## Goal of the exercise
Wherever the word "realms" turns up in a line of the entries, copy that line.

____ Input records

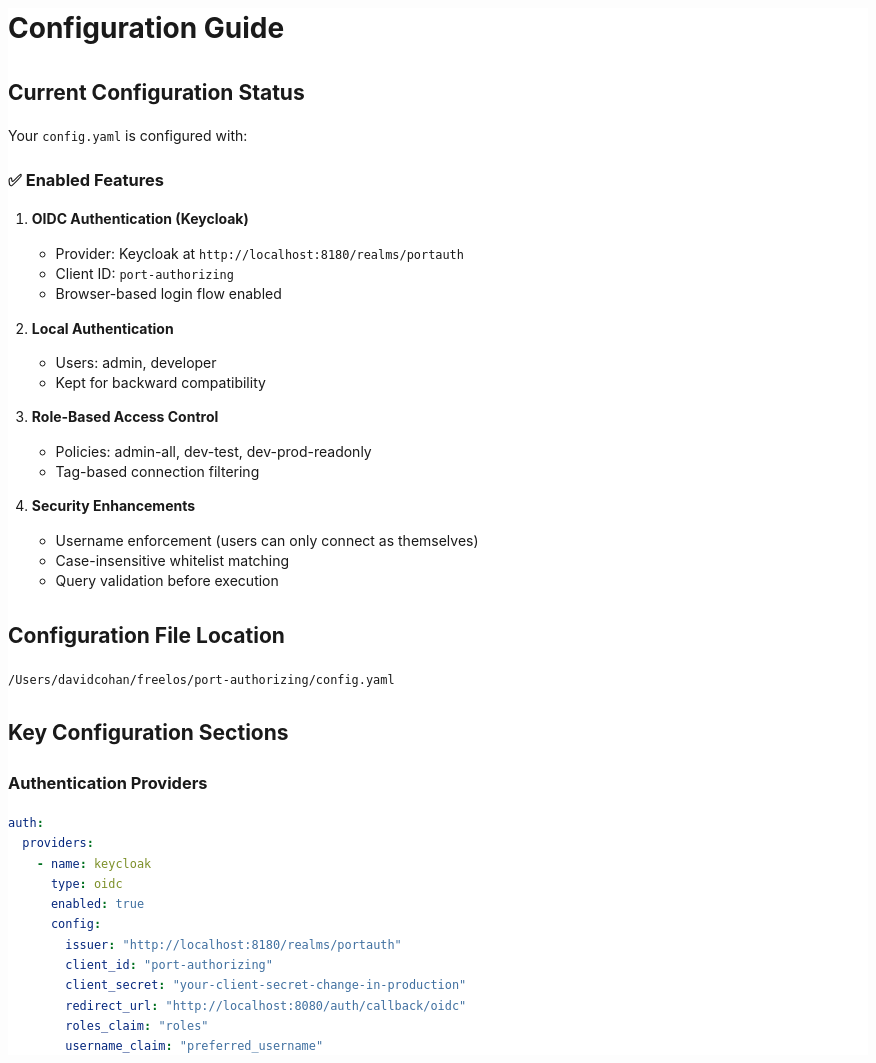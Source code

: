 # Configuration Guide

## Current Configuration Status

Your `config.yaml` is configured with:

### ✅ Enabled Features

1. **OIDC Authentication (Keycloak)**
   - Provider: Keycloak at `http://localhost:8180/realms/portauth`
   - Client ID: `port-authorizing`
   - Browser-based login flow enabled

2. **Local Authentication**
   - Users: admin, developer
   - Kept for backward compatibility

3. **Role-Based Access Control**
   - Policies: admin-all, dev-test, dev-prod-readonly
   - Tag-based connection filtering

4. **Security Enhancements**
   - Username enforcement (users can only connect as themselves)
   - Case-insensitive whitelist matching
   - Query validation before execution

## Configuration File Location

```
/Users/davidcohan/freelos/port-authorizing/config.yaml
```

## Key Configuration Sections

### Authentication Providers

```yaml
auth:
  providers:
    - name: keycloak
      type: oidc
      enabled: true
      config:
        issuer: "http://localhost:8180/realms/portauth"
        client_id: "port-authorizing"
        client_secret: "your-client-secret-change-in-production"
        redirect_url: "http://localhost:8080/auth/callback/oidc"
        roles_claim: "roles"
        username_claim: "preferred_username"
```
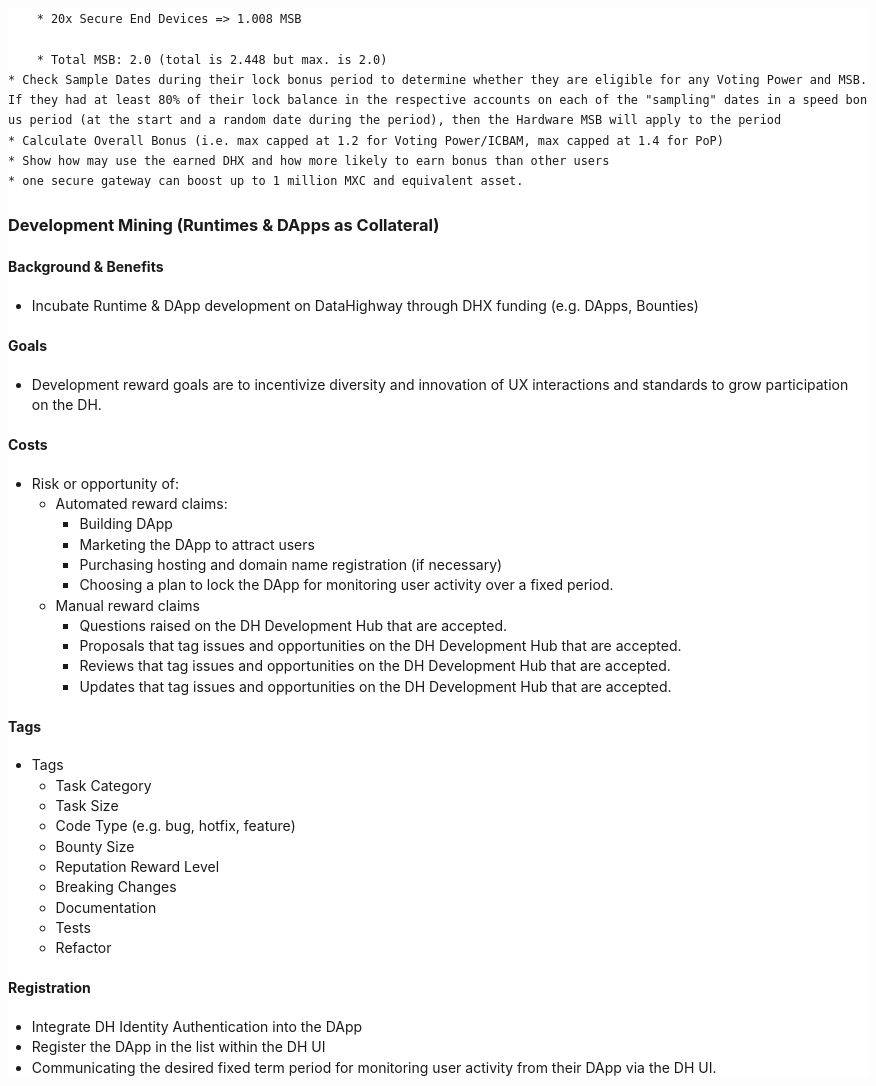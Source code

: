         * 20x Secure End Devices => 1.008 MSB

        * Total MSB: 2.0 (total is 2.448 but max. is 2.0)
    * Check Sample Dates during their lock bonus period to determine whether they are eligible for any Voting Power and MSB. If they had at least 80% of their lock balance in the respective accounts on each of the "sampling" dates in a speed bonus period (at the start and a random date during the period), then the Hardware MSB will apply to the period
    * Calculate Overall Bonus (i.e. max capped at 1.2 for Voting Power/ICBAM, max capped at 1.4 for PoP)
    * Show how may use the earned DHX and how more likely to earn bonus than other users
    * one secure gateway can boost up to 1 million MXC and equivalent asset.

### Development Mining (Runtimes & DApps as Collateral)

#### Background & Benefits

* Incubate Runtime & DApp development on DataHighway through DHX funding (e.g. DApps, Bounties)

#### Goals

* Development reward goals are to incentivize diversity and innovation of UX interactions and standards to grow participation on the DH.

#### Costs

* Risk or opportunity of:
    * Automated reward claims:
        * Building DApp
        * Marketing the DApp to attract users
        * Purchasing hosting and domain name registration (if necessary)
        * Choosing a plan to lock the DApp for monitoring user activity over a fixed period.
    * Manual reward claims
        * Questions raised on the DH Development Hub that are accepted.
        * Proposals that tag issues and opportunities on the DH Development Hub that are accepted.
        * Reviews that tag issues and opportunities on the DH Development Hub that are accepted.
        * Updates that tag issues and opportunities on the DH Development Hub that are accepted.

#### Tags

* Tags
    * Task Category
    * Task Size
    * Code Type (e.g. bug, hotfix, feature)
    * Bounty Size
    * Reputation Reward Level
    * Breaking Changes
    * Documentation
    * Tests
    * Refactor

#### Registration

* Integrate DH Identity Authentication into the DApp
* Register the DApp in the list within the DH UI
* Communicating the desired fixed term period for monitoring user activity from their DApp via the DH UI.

________

## Expected answer
   - Provider: Keycloak at `http://localhost:8180/realms/portauth`
        issuer: "http://localhost:8180/realms/portauth"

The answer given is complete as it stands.